Presentation Skills Training: Using Negative Space to Captivate Your Audience
Pauses and silence—'negative space'—are powerful tools for capturing your audience’s attention, and their use should definitely be part of your presentation skills training. Comedian Dick Shawn's techniques demonstrate how to build suspense, control audience engagement, and make a lasting impression—skills that can be applied to any presentation you deliver.

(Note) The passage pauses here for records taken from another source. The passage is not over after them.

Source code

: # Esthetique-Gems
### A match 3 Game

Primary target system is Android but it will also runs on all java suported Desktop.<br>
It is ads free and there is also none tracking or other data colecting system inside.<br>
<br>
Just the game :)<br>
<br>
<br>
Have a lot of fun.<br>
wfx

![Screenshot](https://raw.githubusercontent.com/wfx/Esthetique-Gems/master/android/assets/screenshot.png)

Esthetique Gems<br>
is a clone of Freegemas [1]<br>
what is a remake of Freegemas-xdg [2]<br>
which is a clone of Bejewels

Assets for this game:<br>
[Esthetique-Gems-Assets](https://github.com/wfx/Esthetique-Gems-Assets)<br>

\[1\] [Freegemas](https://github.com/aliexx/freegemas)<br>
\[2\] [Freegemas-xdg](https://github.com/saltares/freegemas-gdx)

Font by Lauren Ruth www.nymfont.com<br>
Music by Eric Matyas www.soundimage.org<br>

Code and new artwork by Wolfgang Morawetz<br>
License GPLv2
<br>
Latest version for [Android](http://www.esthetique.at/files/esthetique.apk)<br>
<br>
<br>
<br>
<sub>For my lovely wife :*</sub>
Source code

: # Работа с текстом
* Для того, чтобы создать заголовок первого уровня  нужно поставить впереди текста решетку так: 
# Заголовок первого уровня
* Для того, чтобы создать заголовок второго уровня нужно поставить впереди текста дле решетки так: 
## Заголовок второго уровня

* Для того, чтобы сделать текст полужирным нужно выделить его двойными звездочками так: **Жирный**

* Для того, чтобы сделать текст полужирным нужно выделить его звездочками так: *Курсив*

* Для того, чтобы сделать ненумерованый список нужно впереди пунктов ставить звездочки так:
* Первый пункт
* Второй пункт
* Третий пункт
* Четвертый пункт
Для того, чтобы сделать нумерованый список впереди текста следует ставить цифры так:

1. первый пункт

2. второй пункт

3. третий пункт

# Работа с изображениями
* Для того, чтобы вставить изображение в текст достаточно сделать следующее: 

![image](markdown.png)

Dick Shawn, comedian and film actor, once staged a one-man show he called “The Second Greatest Entertainer in the Whole Wide World”—a sendup of Sammy Davis Jr.’s signature self-billing. When the curtain went up on the first act, there was nothing on the stage but a large heap of crumpled-up newspapers. For several long seconds, nothing happened. Eventually, the pile of papers stirred, and Shawn himself, attired in shabby tweeds and a porkpie hat, would sit up in the midst of them, looking around at the audience as if he were as surprised to see them as they were to see him. From there he would slowly stand up, continuing to stare out at the audience, but saying nothing. At one point, without ever taking his eyes off the audience, he would reach into his pocket, pull out a banana, and start eating it.
Eventually, Shawn broke into the opening monologue of the show (“Used to be, the seeds in the grapes would slow you down, prevent you from eating too many, watering down your system. Now they invented seedless grapes. You can eat a pound of grapes in one sitting—but you have dysentery for a week!”), and the show expanded from there.
Shawn referred to this technique—of remaining silent with a whole house eagerly waiting for something to happen—as “digging yourself a hole.” It was a deliberate manipulation of the audience’s attention, meant to build suspense and anticipation. And it worked: by the time Shawn started speaking, the relief of the tension made the audience that much more receptive to his opening gags.
Shawn had trained himself to be comfortable working in that silence, and working with it, to focus the audience’s attention where he wanted it (on him), and getting laughs without saying a word. This same tool is available to every presenter—maybe not the getting laughs part, but definitely the ability to grab an audience’s attention and refocus it on themselves (audiences have remarkably short attention spans these days, thanks to you-know-whats). All a presenter has to do is to become deliberate about being silent, and to be comfortable letting silence be there.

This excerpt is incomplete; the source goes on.